SOURCE MATERIAL START
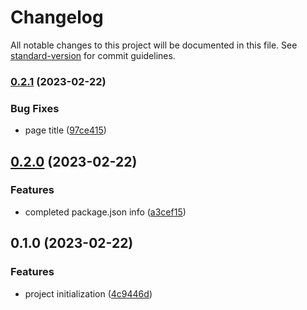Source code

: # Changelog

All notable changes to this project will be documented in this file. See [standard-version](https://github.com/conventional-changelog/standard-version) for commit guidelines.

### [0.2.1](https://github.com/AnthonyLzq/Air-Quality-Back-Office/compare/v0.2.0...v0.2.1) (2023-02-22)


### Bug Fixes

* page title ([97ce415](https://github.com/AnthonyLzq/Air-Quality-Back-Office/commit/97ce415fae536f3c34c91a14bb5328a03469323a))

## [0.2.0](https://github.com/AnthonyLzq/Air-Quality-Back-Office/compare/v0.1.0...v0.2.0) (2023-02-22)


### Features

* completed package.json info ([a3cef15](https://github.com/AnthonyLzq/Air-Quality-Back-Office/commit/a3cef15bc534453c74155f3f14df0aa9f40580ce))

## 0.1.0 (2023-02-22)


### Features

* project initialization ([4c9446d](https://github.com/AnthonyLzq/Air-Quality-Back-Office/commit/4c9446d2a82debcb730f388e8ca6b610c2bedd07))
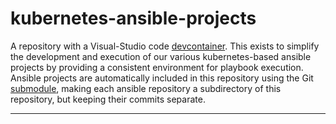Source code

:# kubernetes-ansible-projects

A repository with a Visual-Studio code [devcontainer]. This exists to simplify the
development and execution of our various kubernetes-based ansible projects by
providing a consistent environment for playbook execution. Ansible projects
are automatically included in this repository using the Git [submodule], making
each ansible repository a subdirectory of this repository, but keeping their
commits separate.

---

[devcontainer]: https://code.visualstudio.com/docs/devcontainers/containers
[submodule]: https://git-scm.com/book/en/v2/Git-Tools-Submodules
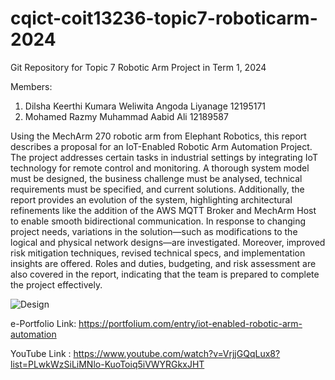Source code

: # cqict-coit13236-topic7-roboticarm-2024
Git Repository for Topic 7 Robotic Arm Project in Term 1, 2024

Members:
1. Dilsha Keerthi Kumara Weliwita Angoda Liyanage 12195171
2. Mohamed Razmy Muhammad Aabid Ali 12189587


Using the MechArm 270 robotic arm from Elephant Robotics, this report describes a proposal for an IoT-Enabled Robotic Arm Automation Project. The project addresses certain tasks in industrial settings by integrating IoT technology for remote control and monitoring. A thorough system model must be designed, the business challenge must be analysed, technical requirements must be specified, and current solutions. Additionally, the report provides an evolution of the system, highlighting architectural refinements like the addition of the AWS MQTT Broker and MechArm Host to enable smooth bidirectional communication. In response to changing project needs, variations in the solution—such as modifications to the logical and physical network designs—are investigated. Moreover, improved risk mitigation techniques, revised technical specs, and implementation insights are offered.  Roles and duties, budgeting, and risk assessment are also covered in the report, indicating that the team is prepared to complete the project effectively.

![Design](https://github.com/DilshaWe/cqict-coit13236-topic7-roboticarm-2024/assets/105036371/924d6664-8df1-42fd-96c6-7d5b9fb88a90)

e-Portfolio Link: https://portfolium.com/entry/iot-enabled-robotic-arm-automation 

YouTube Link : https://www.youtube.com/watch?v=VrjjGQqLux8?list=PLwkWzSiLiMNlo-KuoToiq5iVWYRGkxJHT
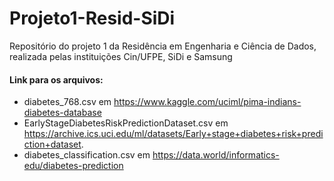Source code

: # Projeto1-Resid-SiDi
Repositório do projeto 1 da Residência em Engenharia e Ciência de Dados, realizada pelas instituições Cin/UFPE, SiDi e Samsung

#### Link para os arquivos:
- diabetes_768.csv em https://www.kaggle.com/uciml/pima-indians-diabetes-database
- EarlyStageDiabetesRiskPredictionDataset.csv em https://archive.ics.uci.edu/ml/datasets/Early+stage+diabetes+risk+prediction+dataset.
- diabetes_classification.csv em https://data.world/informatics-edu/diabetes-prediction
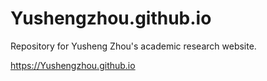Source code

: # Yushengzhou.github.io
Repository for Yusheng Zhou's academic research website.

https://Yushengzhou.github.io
SOURCE MATERIAL END
- **EXERCISE**
From the first line of the records through the line with "All notable changes", reproduce each line exactly and leave the pictures out.

- **YOUR RESPONSE**
Source code

: # Changelog

All notable changes to this project will be documented in this file. See [standard-version](https://github.com/conventional-changelog/standard-version) for commit guidelines.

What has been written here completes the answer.